The Grand Challenge, meanwhile, is focused squarely on innovative carbon uses. CCEMC funding has gone into a wide range of projects with an even wider range of partners and proponents, from one that combines German technology and animal waste from Lethbridge to create the first bio-gas plant in Canada, to an innovative partnership between two oil-and-gas giants (Suncor Energy and Nexen) and a telecommunications company out of Florida.

In that particular partnership, the proponents are out to prove that a combination of electromagnetic heating and solvent can replace water in the SAGD (steam-assisted gravity drainage) technique that’s currently used to extract bitumen from deeper deposits – and reduce associated greenhouse gases by 80 per cent in the process.

“For us that is truly transformative,” Andries says, “because the in-situ oilsands resource in Alberta is largely undeveloped. Most of the oilsands development has occurred in the mining area, which is about 20 per cent of all the reserves. In situ is 80 per cent, and we’re just starting to scratch the surface of getting at that. This could be an exceptionally good project to really bend the curve in terms of greenhouse gas emissions relative to the baseline.”

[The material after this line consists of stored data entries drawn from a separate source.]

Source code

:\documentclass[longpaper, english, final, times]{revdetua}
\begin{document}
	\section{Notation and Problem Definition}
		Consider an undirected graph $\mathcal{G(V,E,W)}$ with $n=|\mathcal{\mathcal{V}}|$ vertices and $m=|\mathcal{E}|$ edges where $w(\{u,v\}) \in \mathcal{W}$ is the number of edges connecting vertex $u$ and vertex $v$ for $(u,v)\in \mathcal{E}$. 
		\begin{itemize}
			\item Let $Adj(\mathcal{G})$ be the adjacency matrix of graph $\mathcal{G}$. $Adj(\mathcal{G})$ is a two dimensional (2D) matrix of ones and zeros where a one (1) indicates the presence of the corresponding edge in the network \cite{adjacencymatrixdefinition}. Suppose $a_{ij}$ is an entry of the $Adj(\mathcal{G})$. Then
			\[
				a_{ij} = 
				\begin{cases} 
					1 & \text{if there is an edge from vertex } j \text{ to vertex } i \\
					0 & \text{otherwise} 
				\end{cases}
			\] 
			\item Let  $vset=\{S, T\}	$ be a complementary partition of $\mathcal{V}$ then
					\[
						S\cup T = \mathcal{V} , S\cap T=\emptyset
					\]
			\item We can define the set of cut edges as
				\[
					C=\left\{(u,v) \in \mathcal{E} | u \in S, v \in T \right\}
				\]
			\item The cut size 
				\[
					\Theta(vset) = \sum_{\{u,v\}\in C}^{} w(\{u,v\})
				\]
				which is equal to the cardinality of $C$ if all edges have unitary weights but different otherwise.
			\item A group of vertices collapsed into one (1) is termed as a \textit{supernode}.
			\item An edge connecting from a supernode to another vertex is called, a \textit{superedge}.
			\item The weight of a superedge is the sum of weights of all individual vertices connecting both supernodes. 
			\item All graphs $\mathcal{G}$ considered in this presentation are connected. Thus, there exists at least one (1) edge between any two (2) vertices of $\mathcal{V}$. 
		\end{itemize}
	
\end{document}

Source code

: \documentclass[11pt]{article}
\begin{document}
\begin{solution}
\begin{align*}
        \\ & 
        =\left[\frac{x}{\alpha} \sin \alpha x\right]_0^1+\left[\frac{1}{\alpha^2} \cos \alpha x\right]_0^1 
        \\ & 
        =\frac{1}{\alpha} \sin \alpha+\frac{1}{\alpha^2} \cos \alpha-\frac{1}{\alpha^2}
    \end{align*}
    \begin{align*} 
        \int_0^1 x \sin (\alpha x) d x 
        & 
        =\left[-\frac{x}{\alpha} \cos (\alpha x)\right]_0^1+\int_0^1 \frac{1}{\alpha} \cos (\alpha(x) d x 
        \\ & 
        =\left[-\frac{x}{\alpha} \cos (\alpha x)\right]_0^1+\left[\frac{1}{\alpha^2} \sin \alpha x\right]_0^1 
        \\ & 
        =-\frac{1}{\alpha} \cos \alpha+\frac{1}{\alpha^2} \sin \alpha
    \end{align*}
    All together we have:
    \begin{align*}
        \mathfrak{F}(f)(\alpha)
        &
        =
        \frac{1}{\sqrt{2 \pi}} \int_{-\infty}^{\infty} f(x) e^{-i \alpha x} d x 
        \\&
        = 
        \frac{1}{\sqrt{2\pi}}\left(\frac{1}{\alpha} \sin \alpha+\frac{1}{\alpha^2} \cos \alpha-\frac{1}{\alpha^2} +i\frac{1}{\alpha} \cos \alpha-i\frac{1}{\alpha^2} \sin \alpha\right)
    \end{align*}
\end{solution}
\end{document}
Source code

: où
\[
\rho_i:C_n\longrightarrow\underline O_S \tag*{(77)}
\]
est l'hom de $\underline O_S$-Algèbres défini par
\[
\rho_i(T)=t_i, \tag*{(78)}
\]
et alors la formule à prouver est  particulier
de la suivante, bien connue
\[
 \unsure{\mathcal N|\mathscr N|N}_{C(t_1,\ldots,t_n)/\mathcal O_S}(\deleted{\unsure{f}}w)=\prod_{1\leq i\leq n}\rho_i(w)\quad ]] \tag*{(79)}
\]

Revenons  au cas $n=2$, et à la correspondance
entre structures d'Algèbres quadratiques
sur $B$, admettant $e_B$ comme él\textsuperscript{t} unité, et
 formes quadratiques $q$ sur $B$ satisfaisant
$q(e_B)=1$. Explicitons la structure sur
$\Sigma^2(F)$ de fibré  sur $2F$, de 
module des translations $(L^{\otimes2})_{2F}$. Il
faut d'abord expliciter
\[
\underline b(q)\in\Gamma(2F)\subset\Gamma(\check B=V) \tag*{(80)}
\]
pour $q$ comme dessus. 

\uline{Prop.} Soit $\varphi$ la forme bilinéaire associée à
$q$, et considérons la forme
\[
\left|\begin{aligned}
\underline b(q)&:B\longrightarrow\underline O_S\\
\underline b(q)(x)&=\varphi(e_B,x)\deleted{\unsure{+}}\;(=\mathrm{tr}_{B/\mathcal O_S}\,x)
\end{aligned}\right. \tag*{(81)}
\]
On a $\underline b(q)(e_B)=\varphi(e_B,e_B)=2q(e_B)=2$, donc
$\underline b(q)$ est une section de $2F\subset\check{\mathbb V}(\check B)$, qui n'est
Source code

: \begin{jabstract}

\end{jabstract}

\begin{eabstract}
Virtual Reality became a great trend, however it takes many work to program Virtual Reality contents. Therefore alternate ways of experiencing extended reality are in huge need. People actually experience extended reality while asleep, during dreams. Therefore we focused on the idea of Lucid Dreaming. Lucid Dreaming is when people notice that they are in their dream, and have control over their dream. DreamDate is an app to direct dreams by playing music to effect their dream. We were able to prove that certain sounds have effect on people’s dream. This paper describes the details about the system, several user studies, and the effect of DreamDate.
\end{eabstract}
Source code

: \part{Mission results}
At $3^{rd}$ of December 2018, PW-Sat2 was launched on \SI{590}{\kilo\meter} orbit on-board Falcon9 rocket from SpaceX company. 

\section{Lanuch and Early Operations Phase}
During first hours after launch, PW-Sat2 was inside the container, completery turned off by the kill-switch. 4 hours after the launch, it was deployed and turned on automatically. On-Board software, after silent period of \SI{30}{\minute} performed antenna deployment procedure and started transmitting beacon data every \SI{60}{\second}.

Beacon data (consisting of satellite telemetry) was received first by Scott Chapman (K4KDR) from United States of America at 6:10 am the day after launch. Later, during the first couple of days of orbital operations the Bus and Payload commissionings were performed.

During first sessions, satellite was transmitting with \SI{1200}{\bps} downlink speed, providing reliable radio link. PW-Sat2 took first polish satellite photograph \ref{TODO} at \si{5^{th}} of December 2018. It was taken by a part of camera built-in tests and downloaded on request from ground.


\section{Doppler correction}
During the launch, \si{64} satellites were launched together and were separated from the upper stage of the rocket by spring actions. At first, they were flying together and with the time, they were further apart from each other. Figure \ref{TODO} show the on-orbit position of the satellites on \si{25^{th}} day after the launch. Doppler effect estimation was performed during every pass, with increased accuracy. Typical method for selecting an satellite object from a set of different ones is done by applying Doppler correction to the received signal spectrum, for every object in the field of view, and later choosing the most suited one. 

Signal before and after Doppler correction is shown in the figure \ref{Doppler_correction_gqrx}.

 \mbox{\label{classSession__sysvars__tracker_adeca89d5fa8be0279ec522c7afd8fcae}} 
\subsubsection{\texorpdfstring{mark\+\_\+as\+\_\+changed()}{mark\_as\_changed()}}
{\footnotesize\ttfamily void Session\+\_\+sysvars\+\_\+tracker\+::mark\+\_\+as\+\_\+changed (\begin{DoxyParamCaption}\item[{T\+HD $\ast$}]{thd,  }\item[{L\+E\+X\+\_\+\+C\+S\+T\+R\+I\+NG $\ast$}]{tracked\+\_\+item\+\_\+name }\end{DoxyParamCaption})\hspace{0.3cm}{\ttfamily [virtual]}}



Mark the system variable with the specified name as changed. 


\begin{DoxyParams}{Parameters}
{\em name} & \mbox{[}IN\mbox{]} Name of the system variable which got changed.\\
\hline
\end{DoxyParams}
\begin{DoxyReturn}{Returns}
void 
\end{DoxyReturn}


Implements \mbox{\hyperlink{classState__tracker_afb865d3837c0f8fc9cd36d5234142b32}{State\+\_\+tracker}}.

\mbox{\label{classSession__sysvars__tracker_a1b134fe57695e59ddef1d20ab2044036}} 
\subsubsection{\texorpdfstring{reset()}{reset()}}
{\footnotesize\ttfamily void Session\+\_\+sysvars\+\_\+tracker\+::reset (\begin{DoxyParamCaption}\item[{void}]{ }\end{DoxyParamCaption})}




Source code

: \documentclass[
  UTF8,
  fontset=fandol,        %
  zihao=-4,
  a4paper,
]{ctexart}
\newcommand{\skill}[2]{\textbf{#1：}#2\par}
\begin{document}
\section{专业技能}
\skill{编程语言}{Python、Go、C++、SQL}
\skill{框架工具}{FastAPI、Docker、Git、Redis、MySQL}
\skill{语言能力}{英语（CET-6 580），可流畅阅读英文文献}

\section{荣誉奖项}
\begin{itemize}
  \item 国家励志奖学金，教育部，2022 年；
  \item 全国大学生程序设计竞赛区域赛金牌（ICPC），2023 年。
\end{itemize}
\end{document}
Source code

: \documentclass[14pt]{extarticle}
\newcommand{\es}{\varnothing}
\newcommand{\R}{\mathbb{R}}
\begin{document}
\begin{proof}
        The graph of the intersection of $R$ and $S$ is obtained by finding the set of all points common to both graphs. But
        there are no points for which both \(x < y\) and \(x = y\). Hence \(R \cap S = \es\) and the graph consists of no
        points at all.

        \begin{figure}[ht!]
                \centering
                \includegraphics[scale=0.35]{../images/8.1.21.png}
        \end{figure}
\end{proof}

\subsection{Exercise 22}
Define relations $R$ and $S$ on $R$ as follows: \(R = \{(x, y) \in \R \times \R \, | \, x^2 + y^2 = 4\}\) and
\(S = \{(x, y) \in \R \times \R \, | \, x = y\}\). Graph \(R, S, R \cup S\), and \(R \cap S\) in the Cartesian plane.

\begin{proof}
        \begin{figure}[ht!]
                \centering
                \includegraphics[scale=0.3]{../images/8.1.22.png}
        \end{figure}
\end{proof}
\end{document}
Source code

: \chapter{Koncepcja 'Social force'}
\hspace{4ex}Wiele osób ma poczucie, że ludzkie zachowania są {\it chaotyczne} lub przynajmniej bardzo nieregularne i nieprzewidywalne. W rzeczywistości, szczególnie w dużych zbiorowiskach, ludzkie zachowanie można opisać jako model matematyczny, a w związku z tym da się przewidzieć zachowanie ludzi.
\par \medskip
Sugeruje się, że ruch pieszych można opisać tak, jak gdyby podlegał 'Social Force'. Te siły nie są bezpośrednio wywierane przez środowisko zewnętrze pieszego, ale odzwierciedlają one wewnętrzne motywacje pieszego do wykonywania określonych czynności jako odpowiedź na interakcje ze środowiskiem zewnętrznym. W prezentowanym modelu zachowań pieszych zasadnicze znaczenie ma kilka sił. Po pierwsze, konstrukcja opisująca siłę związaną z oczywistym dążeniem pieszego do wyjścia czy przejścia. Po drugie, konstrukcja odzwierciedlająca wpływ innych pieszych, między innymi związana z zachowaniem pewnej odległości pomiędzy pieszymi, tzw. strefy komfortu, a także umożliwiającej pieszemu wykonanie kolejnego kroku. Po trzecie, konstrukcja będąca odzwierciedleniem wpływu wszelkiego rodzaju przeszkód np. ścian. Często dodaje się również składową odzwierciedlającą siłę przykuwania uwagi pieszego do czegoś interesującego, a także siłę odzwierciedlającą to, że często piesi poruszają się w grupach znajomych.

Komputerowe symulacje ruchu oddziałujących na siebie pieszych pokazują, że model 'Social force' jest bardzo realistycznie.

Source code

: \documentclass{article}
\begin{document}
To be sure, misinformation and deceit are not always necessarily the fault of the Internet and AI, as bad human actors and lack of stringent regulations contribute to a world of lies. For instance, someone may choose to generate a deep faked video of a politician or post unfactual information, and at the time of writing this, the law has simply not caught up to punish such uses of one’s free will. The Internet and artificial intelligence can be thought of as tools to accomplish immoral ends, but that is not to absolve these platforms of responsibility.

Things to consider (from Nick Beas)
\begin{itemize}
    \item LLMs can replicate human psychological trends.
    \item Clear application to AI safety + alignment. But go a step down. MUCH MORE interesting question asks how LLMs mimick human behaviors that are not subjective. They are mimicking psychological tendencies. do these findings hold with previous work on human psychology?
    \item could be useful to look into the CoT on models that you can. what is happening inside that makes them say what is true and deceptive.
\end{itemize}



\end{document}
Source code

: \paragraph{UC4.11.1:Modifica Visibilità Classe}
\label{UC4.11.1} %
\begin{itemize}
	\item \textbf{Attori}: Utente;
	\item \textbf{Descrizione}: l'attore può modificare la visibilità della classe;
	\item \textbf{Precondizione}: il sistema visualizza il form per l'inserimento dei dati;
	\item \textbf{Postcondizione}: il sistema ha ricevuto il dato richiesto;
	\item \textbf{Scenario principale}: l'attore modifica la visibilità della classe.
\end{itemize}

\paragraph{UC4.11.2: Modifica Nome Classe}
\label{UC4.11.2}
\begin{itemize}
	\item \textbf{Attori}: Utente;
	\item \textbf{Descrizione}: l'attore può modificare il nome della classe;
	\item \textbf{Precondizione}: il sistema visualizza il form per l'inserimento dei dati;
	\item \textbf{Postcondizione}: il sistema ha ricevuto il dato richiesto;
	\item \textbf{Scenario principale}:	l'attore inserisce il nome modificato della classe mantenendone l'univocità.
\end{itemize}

CCEMC has contributed more than $16 million to that particular project. So what happens if it proves to be a technological success – and therefore a commercial one as well?

“We would be more than thrilled if the technologies get commercialized and broadly deployed; in fact, that is our agenda – find these and help to accelerate commercialization,” Andries says. “Move them along the innovation chain and the technology readiness scale as quickly as possible, and have them broadly deployed.”

There’s a catch, though. In exchange for both the funding and the hands-off approach to the intellectual property that money is helping to create, CCEMC requires that proponents make the technology as widely available as possible.

“We won’t fund a project if somebody wants to do this work and then achieve competitive advantage and not share it with anybody,” he says. “That would be out of scope for us. It’s fine to make money on your technology, but you can’t save it for yourself – it has to be broadly deployed.”